Exclude the pictures and set down, unaltered, the lines from the one that holds "Updates eval metrics." through the end of the data.

---------- Supplied data

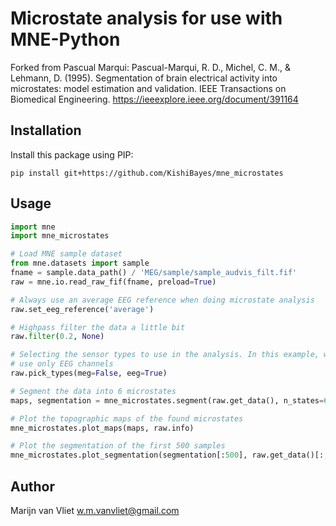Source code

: # Microstate analysis for use with MNE-Python

Forked from Pascual Marqui:
Pascual-Marqui, R. D., Michel, C. M., & Lehmann, D. (1995).  Segmentation of
brain electrical activity into microstates: model estimation and validation.
IEEE Transactions on Biomedical Engineering.
https://ieeexplore.ieee.org/document/391164


## Installation

Install this package using PIP:

```
pip install git+https://github.com/KishiBayes/mne_microstates
```


## Usage

```python
import mne
import mne_microstates

# Load MNE sample dataset
from mne.datasets import sample
fname = sample.data_path() / 'MEG/sample/sample_audvis_filt.fif'
raw = mne.io.read_raw_fif(fname, preload=True)

# Always use an average EEG reference when doing microstate analysis
raw.set_eeg_reference('average')

# Highpass filter the data a little bit
raw.filter(0.2, None)

# Selecting the sensor types to use in the analysis. In this example, we
# use only EEG channels
raw.pick_types(meg=False, eeg=True)

# Segment the data into 6 microstates
maps, segmentation = mne_microstates.segment(raw.get_data(), n_states=6)

# Plot the topographic maps of the found microstates
mne_microstates.plot_maps(maps, raw.info)

# Plot the segmentation of the first 500 samples
mne_microstates.plot_segmentation(segmentation[:500], raw.get_data()[:, :500], raw.times[:500])
```

## Author
Marijn van Vliet <w.m.vanvliet@gmail.com>
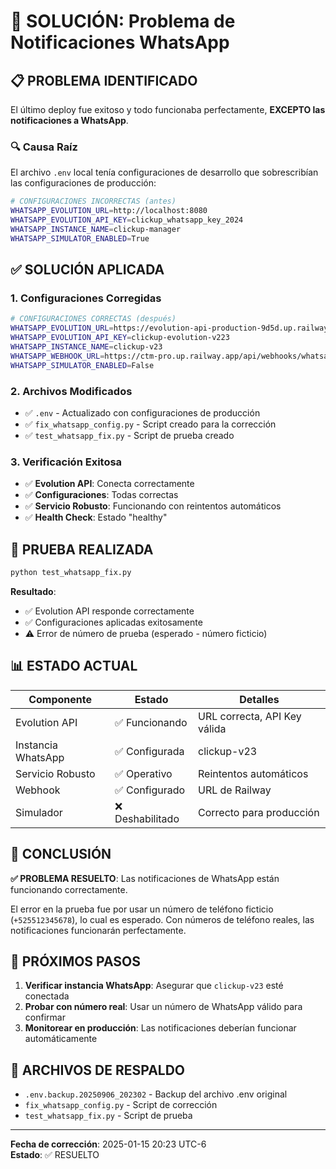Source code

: # 🔧 SOLUCIÓN: Problema de Notificaciones WhatsApp

## 📋 PROBLEMA IDENTIFICADO

El último deploy fue exitoso y todo funcionaba perfectamente, **EXCEPTO las notificaciones a WhatsApp**.

### 🔍 Causa Raíz
El archivo `.env` local tenía configuraciones de desarrollo que sobrescribían las configuraciones de producción:

```bash
# CONFIGURACIONES INCORRECTAS (antes)
WHATSAPP_EVOLUTION_URL=http://localhost:8080
WHATSAPP_EVOLUTION_API_KEY=clickup_whatsapp_key_2024
WHATSAPP_INSTANCE_NAME=clickup-manager
WHATSAPP_SIMULATOR_ENABLED=True
```

## ✅ SOLUCIÓN APLICADA

### 1. **Configuraciones Corregidas**
```bash
# CONFIGURACIONES CORRECTAS (después)
WHATSAPP_EVOLUTION_URL=https://evolution-api-production-9d5d.up.railway.app
WHATSAPP_EVOLUTION_API_KEY=clickup-evolution-v223
WHATSAPP_INSTANCE_NAME=clickup-v23
WHATSAPP_WEBHOOK_URL=https://ctm-pro.up.railway.app/api/webhooks/whatsapp
WHATSAPP_SIMULATOR_ENABLED=False
```

### 2. **Archivos Modificados**
- ✅ `.env` - Actualizado con configuraciones de producción
- ✅ `fix_whatsapp_config.py` - Script creado para la corrección
- ✅ `test_whatsapp_fix.py` - Script de prueba creado

### 3. **Verificación Exitosa**
- ✅ **Evolution API**: Conecta correctamente
- ✅ **Configuraciones**: Todas correctas
- ✅ **Servicio Robusto**: Funcionando con reintentos automáticos
- ✅ **Health Check**: Estado "healthy"

## 🧪 PRUEBA REALIZADA

```bash
python test_whatsapp_fix.py
```

**Resultado**: 
- ✅ Evolution API responde correctamente
- ✅ Configuraciones aplicadas exitosamente
- ⚠️ Error de número de prueba (esperado - número ficticio)

## 📊 ESTADO ACTUAL

| Componente | Estado | Detalles |
|------------|--------|----------|
| Evolution API | ✅ Funcionando | URL correcta, API Key válida |
| Instancia WhatsApp | ✅ Configurada | clickup-v23 |
| Servicio Robusto | ✅ Operativo | Reintentos automáticos |
| Webhook | ✅ Configurado | URL de Railway |
| Simulador | ❌ Deshabilitado | Correcto para producción |

## 🎯 CONCLUSIÓN

**✅ PROBLEMA RESUELTO**: Las notificaciones de WhatsApp están funcionando correctamente.

El error en la prueba fue por usar un número de teléfono ficticio (`+525512345678`), lo cual es esperado. Con números de teléfono reales, las notificaciones funcionarán perfectamente.

## 🚀 PRÓXIMOS PASOS

1. **Verificar instancia WhatsApp**: Asegurar que `clickup-v23` esté conectada
2. **Probar con número real**: Usar un número de WhatsApp válido para confirmar
3. **Monitorear en producción**: Las notificaciones deberían funcionar automáticamente

## 📝 ARCHIVOS DE RESPALDO

- `.env.backup.20250906_202302` - Backup del archivo .env original
- `fix_whatsapp_config.py` - Script de corrección
- `test_whatsapp_fix.py` - Script de prueba

---
**Fecha de corrección**: 2025-01-15 20:23 UTC-6  
**Estado**: ✅ RESUELTO

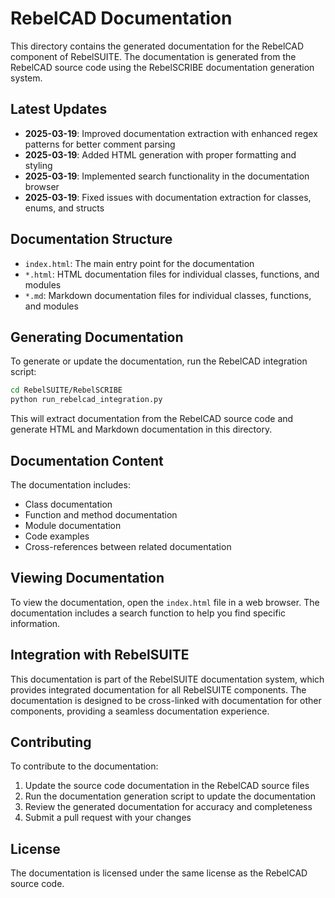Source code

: # RebelCAD Documentation

This directory contains the generated documentation for the RebelCAD component of RebelSUITE. The documentation is generated from the RebelCAD source code using the RebelSCRIBE documentation generation system.

## Latest Updates

- **2025-03-19**: Improved documentation extraction with enhanced regex patterns for better comment parsing
- **2025-03-19**: Added HTML generation with proper formatting and styling
- **2025-03-19**: Implemented search functionality in the documentation browser
- **2025-03-19**: Fixed issues with documentation extraction for classes, enums, and structs

## Documentation Structure

- `index.html`: The main entry point for the documentation
- `*.html`: HTML documentation files for individual classes, functions, and modules
- `*.md`: Markdown documentation files for individual classes, functions, and modules

## Generating Documentation

To generate or update the documentation, run the RebelCAD integration script:

```bash
cd RebelSUITE/RebelSCRIBE
python run_rebelcad_integration.py
```

This will extract documentation from the RebelCAD source code and generate HTML and Markdown documentation in this directory.

## Documentation Content

The documentation includes:

- Class documentation
- Function and method documentation
- Module documentation
- Code examples
- Cross-references between related documentation

## Viewing Documentation

To view the documentation, open the `index.html` file in a web browser. The documentation includes a search function to help you find specific information.

## Integration with RebelSUITE

This documentation is part of the RebelSUITE documentation system, which provides integrated documentation for all RebelSUITE components. The documentation is designed to be cross-linked with documentation for other components, providing a seamless documentation experience.

## Contributing

To contribute to the documentation:

1. Update the source code documentation in the RebelCAD source files
2. Run the documentation generation script to update the documentation
3. Review the generated documentation for accuracy and completeness
4. Submit a pull request with your changes

## License

The documentation is licensed under the same license as the RebelCAD source code.
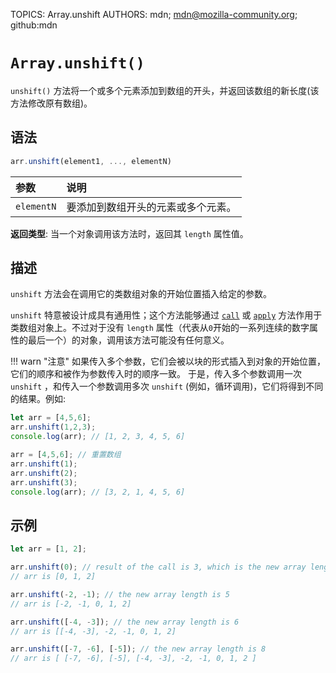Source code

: TOPICS: Array.unshift
AUTHORS: mdn; mdn@mozilla-community.org; github:mdn

# `Array.unshift()`

`unshift()` 方法将一个或多个元素添加到数组的开头，并返回该数组的新长度(该方法修改原有数组)。

## 语法

```javascript
arr.unshift(element1, ..., elementN)
```

| 参数 | 说明 |
| :-- | :-- |
| `elementN` | 要添加到数组开头的元素或多个元素。 |

**返回类型**: 当一个对象调用该方法时，返回其 `length` 属性值。

## 描述

`unshift` 方法会在调用它的类数组对象的开始位置插入给定的参数。

`unshift` 特意被设计成具有通用性；这个方法能够通过 [`call`](/zh-hans/webfrontend/Function.call) 或 [`apply`](/zh-hans/webfrontend/Function.apply)
方法作用于类数组对象上。不过对于没有 `length` 属性（代表从`0`开始的一系列连续的数字属性的最后一个）的对象，调用该方法可能没有任何意义。

!!! warn "注意"
    如果传入多个参数，它们会被以块的形式插入到对象的开始位置，它们的顺序和被作为参数传入时的顺序一致。 于是，传入多个参数调用一次 `unshift` ，和传入一个参数调用多次 `unshift`
    (例如，循环调用)，它们将得到不同的结果。例如:

```javascript
let arr = [4,5,6];
arr.unshift(1,2,3);
console.log(arr); // [1, 2, 3, 4, 5, 6]

arr = [4,5,6]; // 重置数组
arr.unshift(1);
arr.unshift(2);
arr.unshift(3);
console.log(arr); // [3, 2, 1, 4, 5, 6]
```

## 示例

```javascript
let arr = [1, 2];

arr.unshift(0); // result of the call is 3, which is the new array length
// arr is [0, 1, 2]

arr.unshift(-2, -1); // the new array length is 5
// arr is [-2, -1, 0, 1, 2]

arr.unshift([-4, -3]); // the new array length is 6
// arr is [[-4, -3], -2, -1, 0, 1, 2]

arr.unshift([-7, -6], [-5]); // the new array length is 8
// arr is [ [-7, -6], [-5], [-4, -3], -2, -1, 0, 1, 2 ]
```
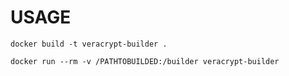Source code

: # USAGE
``` docker build -t veracrypt-builder . ```

``` docker run --rm -v /PATHTOBUILDED:/builder veracrypt-builder ```
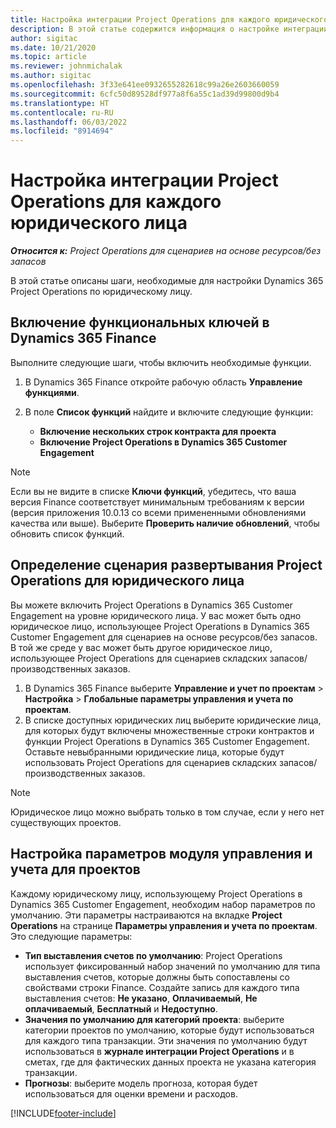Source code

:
 ```yaml
---
title: Настройка интеграции Project Operations для каждого юридического лица
description: В этой статье содержится информация о настройке интеграции по юридическому лицу в Project Operations.
author: sigitac
ms.date: 10/21/2020
ms.topic: article
ms.reviewer: johnmichalak
ms.author: sigitac
ms.openlocfilehash: 3f33e641ee0932655282618c99a26e2603660059
ms.sourcegitcommit: 6cfc50d89528df977a8f6a55c1ad39d99800d9b4
ms.translationtype: HT
ms.contentlocale: ru-RU
ms.lasthandoff: 06/03/2022
ms.locfileid: "8914694"
---
```

# <a name="configure-project-operations-integration-per-legal-entity"></a>Настройка интеграции Project Operations для каждого юридического лица 

_**Относится к:** Project Operations для сценариев на основе ресурсов/без запасов_

В этой статье описаны шаги, необходимые для настройки Dynamics 365 Project Operations по юридическому лицу.

## <a name="enable-feature-keys-in-dynamics-365-finance"></a>Включение функциональных ключей в Dynamics 365 Finance

Выполните следующие шаги, чтобы включить необходимые функции.

1. В Dynamics 365 Finance откройте рабочую область **Управление функциями**.
2. В поле **Список функций** найдите и включите следующие функции:
  
    - **Включение нескольких строк контракта для проекта**
    - **Включение Project Operations в Dynamics 365 Customer Engagement**

> [!NOTE]
> Если вы не видите в списке **Ключи функций**, убедитесь, что ваша версия Finance соответствует минимальным требованиям к версии (версия приложения 10.0.13 со всеми примененными обновлениями качества или выше). Выберите **Проверить наличие обновлений**, чтобы обновить список функций.

## <a name="define-the-project-operations-deployment-scenario-for-a-legal-entity"></a>Определение сценария развертывания Project Operations для юридического лица

Вы можете включить Project Operations в Dynamics 365 Customer Engagement на уровне юридического лица. У вас может быть одно юридическое лицо, использующее Project Operations в Dynamics 365 Customer Engagement для сценариев на основе ресурсов/без запасов. В той же среде у вас может быть другое юридическое лицо, использующее Project Operations для сценариев складских запасов/производственных заказов.

1. В Dynamics 365 Finance выберите **Управление и учет по проектам** > **Настройка** > **Глобальные параметры управления и учета по проектам**.
2. В списке доступных юридических лиц выберите юридические лица, для которых будут включены множественные строки контрактов и функции Project Operations в Dynamics 365 Customer Engagement. Оставьте невыбранными юридические лица, которые будут использовать Project Operations для сценариев складских запасов/производственных заказов.

> [!NOTE]
> Юридическое лицо можно выбрать только в том случае, если у него нет существующих проектов.

## <a name="configure-project-management-and-accounting-parameters"></a>Настройка параметров модуля управления и учета для проектов

Каждому юридическому лицу, использующему Project Operations в Dynamics 365 Customer Engagement, необходим набор параметров по умолчанию. Эти параметры настраиваются на вкладке **Project Operations** на странице **Параметры управления и учета по проектам**. Это следующие параметры:

  - **Тип выставления счетов по умолчанию**: Project Operations использует фиксированный набор значений по умолчанию для типа выставления счетов, которые должны быть сопоставлены со свойствами строки Finance. Создайте запись для каждого типа выставления счетов: **Не указано**, **Оплачиваемый**, **Не оплачиваемый**, **Бесплатный** и **Недоступно**.
  - **Значения по умолчанию для категорий проекта**: выберите категории проектов по умолчанию, которые будут использоваться для каждого типа транзакции. Эти значения по умолчанию будут использоваться в **журнале интеграции Project Operations** и в сметах, где для фактических данных проекта не указана категория транзакции.
  - **Прогнозы**: выберите модель прогноза, которая будет использоваться для оценки времени и расходов.


[!INCLUDE[footer-include](../includes/footer-banner.md)]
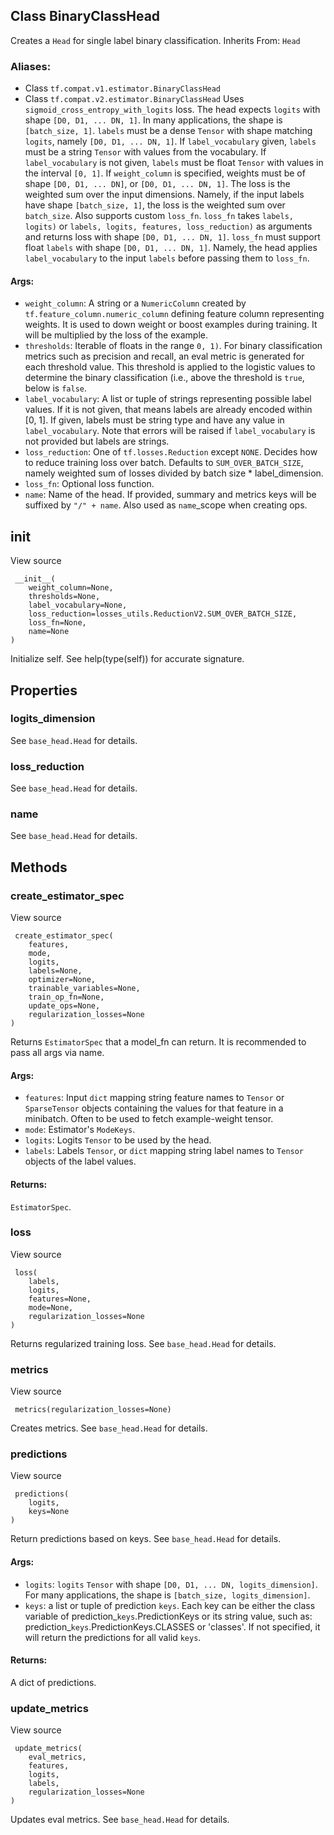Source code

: ## Class BinaryClassHead
Creates a `Head` for single label binary classification.
Inherits From: `Head`
### Aliases:
- Class `tf.compat.v1.estimator.BinaryClassHead`
- Class `tf.compat.v2.estimator.BinaryClassHead`
Uses `sigmoid_cross_entropy_with_logits` loss.
The head expects `logits` with shape `[D0, D1, ... DN, 1]`. In many applications, the shape is `[batch_size, 1]`.
`labels` must be a dense `Tensor` with shape matching `logits`, namely `[D0, D1, ... DN, 1]`. If `label_vocabulary` given, `labels` must be a string `Tensor` with values from the vocabulary. If `label_vocabulary` is not given, `labels` must be float `Tensor` with values in the interval `[0, 1]`.
If `weight_column` is specified, weights must be of shape `[D0, D1, ... DN]`, or `[D0, D1, ... DN, 1]`.
The loss is the weighted sum over the input dimensions. Namely, if the input labels have shape `[batch_size, 1]`, the loss is the weighted sum over `batch_size`.
Also supports custom `loss_fn`. `loss_fn` takes `labels, logits)` or `labels, logits, features, loss_reduction)` as arguments and returns loss with shape `[D0, D1, ... DN, 1]`. `loss_fn` must support float `labels` with shape `[D0, D1, ... DN, 1]`. Namely, the head applies `label_vocabulary` to the input `labels` before passing them to `loss_fn`.
#### Args:
- `weight_column`: A string or a `NumericColumn` created by `tf.feature_column.numeric_column` defining feature column representing weights. It is used to down weight or boost examples during training. It will be multiplied by the loss of the example.
- `thresholds`: Iterable of floats in the range `0, 1)`. For binary classification metrics such as precision and recall, an eval metric is generated for each threshold value. This threshold is applied to the logistic values to determine the binary classification (i.e., above the threshold is `true`, below is `false`.
- `label_vocabulary`: A list or tuple of strings representing possible label values. If it is not given, that means labels are already encoded within [0, 1]. If given, labels must be string type and have any value in `label_vocabulary`. Note that errors will be raised if `label_vocabulary` is not provided but labels are strings.
- `loss_reduction`: One of `tf.losses.Reduction` except `NONE`. Decides how to reduce training loss over batch. Defaults to `SUM_OVER_BATCH_SIZE`, namely weighted sum of losses divided by batch size * label_dimension.
- `loss_fn`: Optional loss function.
- `name`: Name of the head. If provided, summary and metrics keys will be suffixed by `"/" + name`. Also used as `name`_scope when creating ops.
## __init__
View source

```
 __init__(
    weight_column=None,
    thresholds=None,
    label_vocabulary=None,
    loss_reduction=losses_utils.ReductionV2.SUM_OVER_BATCH_SIZE,
    loss_fn=None,
    name=None
)
```
Initialize self. See help(type(self)) for accurate signature.
## Properties
### logits_dimension
See `base_head.Head` for details.
### loss_reduction
See `base_head.Head` for details.
### name
See `base_head.Head` for details.
## Methods
### create_estimator_spec
View source

```
 create_estimator_spec(
    features,
    mode,
    logits,
    labels=None,
    optimizer=None,
    trainable_variables=None,
    train_op_fn=None,
    update_ops=None,
    regularization_losses=None
)
```
Returns `EstimatorSpec` that a model_fn can return.
It is recommended to pass all args via name.
#### Args:
- `features`: Input `dict` mapping string feature names to `Tensor` or `SparseTensor` objects containing the values for that feature in a minibatch. Often to be used to fetch example-weight tensor.
- `mode`: Estimator's `ModeKeys`.
- `logits`: Logits `Tensor` to be used by the head.
- `labels`: Labels `Tensor`, or `dict` mapping string label names to `Tensor` objects of the label values.
#### Returns:
`EstimatorSpec`.
### loss
View source

```
 loss(
    labels,
    logits,
    features=None,
    mode=None,
    regularization_losses=None
)
```
Returns regularized training loss. See `base_head.Head` for details.
### metrics
View source

```
 metrics(regularization_losses=None)
```
Creates metrics. See `base_head.Head` for details.
### predictions
View source

```
 predictions(
    logits,
    keys=None
)
```
Return predictions based on keys. See `base_head.Head` for details.
#### Args:
- `logits`: `logits` `Tensor` with shape `[D0, D1, ... DN, logits_dimension]`. For many applications, the shape is `[batch_size, logits_dimension]`.
- `keys`: a list or tuple of prediction `keys`. Each key can be either the class variable of prediction_`keys`.PredictionKeys or its string value, such as: prediction_`keys`.PredictionKeys.CLASSES or 'classes'. If not specified, it will return the predictions for all valid `keys`.
#### Returns:
A dict of predictions.
### update_metrics
View source

```
 update_metrics(
    eval_metrics,
    features,
    logits,
    labels,
    regularization_losses=None
)
```
Updates eval metrics. See `base_head.Head` for details.
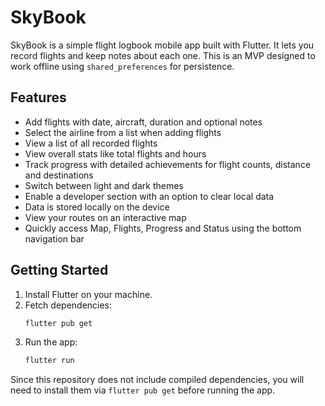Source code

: # SkyBook

SkyBook is a simple flight logbook mobile app built with Flutter. It lets you record flights and keep notes about each one. This is an MVP designed to work offline using `shared_preferences` for persistence.

## Features

- Add flights with date, aircraft, duration and optional notes
- Select the airline from a list when adding flights
- View a list of all recorded flights
- View overall stats like total flights and hours
- Track progress with detailed achievements for flight counts, distance and destinations
- Switch between light and dark themes
- Enable a developer section with an option to clear local data
- Data is stored locally on the device
- View your routes on an interactive map
- Quickly access Map, Flights, Progress and Status using the bottom navigation bar

## Getting Started

1. Install Flutter on your machine.
2. Fetch dependencies:
   ```sh
   flutter pub get
   ```
3. Run the app:
   ```sh
   flutter run
   ```

Since this repository does not include compiled dependencies, you will need to install them via `flutter pub get` before running the app.
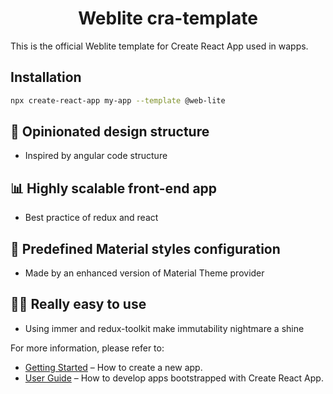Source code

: <h1 align="center">
Weblite cra-template
</h1>

This is the official Weblite template for Create React App used in wapps.

## Installation

```bash
npx create-react-app my-app --template @web-lite
```
##  🚀 Opinionated design structure
- Inspired by angular code structure
##  📊  Highly scalable front-end app
- Best practice of redux and react
##  🎨  Predefined Material styles configuration
- Made by an enhanced version of Material Theme provider
## 👍🏻 Really easy to use
- Using immer and redux-toolkit make immutability nightmare a shine


For more information, please refer to:

- [Getting Started](https://create-react-app.dev/docs/getting-started) – How to create a new app.
- [User Guide](https://create-react-app.dev) – How to develop apps bootstrapped with Create React App.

--------------------

§ Answer
Updates eval metrics. See `base_head.Head` for details.
Source code

: # SkyBook

SkyBook is a simple flight logbook mobile app built with Flutter. It lets you record flights and keep notes about each one. This is an MVP designed to work offline using `shared_preferences` for persistence.

## Features

- Add flights with date, aircraft, duration and optional notes
- Select the airline from a list when adding flights
- View a list of all recorded flights
- View overall stats like total flights and hours
- Track progress with detailed achievements for flight counts, distance and destinations
- Switch between light and dark themes
- Enable a developer section with an option to clear local data
- Data is stored locally on the device
- View your routes on an interactive map
- Quickly access Map, Flights, Progress and Status using the bottom navigation bar

## Getting Started

1. Install Flutter on your machine.
2. Fetch dependencies:
   ```sh
   flutter pub get
   ```
3. Run the app:
   ```sh
   flutter run
   ```

Since this repository does not include compiled dependencies, you will need to install them via `flutter pub get` before running the app.
Source code

: <h1 align="center">
Weblite cra-template
</h1>

This is the official Weblite template for Create React App used in wapps.

## Installation

```bash
npx create-react-app my-app --template @web-lite
```
##  🚀 Opinionated design structure
- Inspired by angular code structure
##  📊  Highly scalable front-end app
- Best practice of redux and react
##  🎨  Predefined Material styles configuration
- Made by an enhanced version of Material Theme provider
## 👍🏻 Really easy to use
- Using immer and redux-toolkit make immutability nightmare a shine


For more information, please refer to:

- [Getting Started](https://create-react-app.dev/docs/getting-started) – How to create a new app.
- [User Guide](https://create-react-app.dev) – How to develop apps bootstrapped with Create React App.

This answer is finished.